Pfizer/BioNTech’s Covid vaccine is not strong enough to resist the Covid mutation that was first discovered in South Africa.
According to a new study published, the South African variant appears to be fairly effective in bypassing the vaccine, more so than the original Covid-19 strain, as well as the British variant, known as the Kent mutation.
Vaccinated eight times higher
Researchers at Tel Aviv University looked at 400 people who tested positive for Covid-19, despite having been vaccinated more than two weeks earlier.
The South African variant, known as B.1.351, made about 1 per cent of all the Covid-19 cases across all cases.
However, among patients who did receive two doses of the vaccine, the variant’s prevalence rate was eight times higher than those unvaccinated, namely 5.4 per cent versus 0.7 per cent.
This indicates that the Pfizer vaccine is much less effective against the South African mutation as compared to the original coronavirus strain and a variant first identified in Kent, the researchers explained.

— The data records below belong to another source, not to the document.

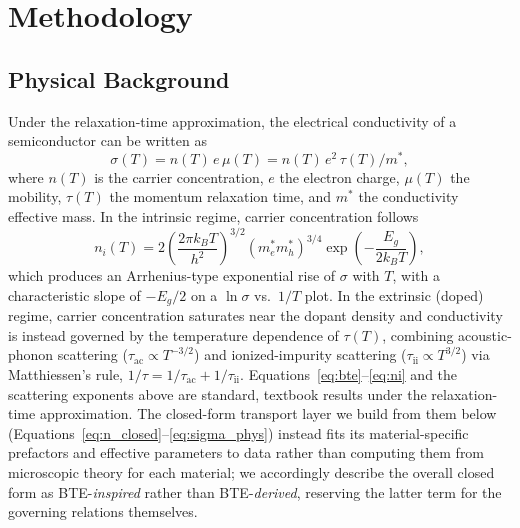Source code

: \documentclass[11pt]{article}
\begin{document}
\section{Methodology}

\subsection{Physical Background}

Under the relaxation-time approximation, the electrical conductivity of a semiconductor can be written as
\begin{equation}
\sigma(T) = n(T)\, e\, \mu(T) = n(T)\, e^{2}\, \tau(T) / m^{*},
\label{eq:bte}
\end{equation}
where $n(T)$ is the carrier concentration, $e$ the electron charge, $\mu(T)$ the mobility, $\tau(T)$ the momentum relaxation time, and $m^{*}$ the conductivity effective mass. In the intrinsic regime, carrier concentration follows
\begin{equation}
n_i(T) = 2\left(\frac{2\pi k_B T}{h^2}\right)^{3/2} \left(m_e^{*} m_h^{*}\right)^{3/4} \exp\!\left(-\frac{E_g}{2 k_B T}\right),
\label{eq:ni}
\end{equation}
which produces an Arrhenius-type exponential rise of $\sigma$ with $T$, with a characteristic slope of $-E_g/2$ on a $\ln\sigma$ vs.\ $1/T$ plot. In the extrinsic (doped) regime, carrier concentration saturates near the dopant density and conductivity is instead governed by the temperature dependence of $\tau(T)$, combining acoustic-phonon scattering ($\tau_{\text{ac}} \propto T^{-3/2}$) \citep{bardeen1950deformation} and ionized-impurity scattering ($\tau_{\text{ii}} \propto T^{3/2}$) via Matthiessen's rule, $1/\tau = 1/\tau_{\text{ac}} + 1/\tau_{\text{ii}}$. Equations~\ref{eq:bte}--\ref{eq:ni} and the scattering exponents above are standard, textbook results under the relaxation-time approximation. The closed-form transport layer we build from them below (Equations~\ref{eq:n_closed}--\ref{eq:sigma_phys}) instead fits its material-specific prefactors and effective parameters to data rather than computing them from microscopic theory for each material; we accordingly describe the overall closed form as BTE-\emph{inspired} rather than BTE-\emph{derived}, reserving the latter term for the governing relations themselves.
\end{document}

“We found a disproportionately higher rate of the South African variant among people vaccinated with a second dose, compared to the unvaccinated group. This means that the South African variant is able, to some extent, to break through the vaccine’s protection,” confirmed Adi Stern, of Tel Aviv University.

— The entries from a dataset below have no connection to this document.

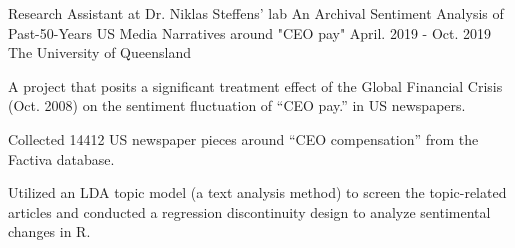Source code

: \begin{cventries}
        \cventry
    {Research Assistant at Dr. Niklas Steffens' lab} %
    {An Archival Sentiment Analysis of Past-50-Years US Media Narratives around "CEO pay"  } 
    {April. 2019 - Oct. 2019} %
    {The University of Queensland} %
    {
      \begin{cvitems} %
        \item {A project that posits a significant treatment effect of the Global Financial Crisis (Oct. 2008) on the sentiment fluctuation of “CEO pay.” in US newspapers.}
        \item {Collected 14412 US newspaper pieces around “CEO compensation” from the Factiva database.}
        \item {Utilized an LDA topic model (a text analysis method) to screen the topic-related articles and conducted a regression discontinuity design to analyze sentimental changes in R.}
      \end{cvitems}
    }
\end{cventries}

Pfizer and BioNTech could not be reached on Sunday morning.
However, on 1 April the companies did stress that their jab is around 91 per cent effective at preventing Covid-19.
Pfizer’s B.1.351 study
With regards to the B.1.351, Pfizer said that out of a group of 800 volunteers in South Africa, it found nine infections, all of which occurred among participants who got the placebo. Of those nine cases, six were among individuals infected with the South African variant.
While the results of the study may cause concern, the low prevalence of the South African strain was encouraging, according to Stern.
“Even if the South African variant does break through the vaccine’s protection, it has not spread widely through the population,” he stressed.
Almost 53 per cent of Israel’s 9.3 million population has received both Pfizer doses, while Israel largely reopened its economy since mid-March.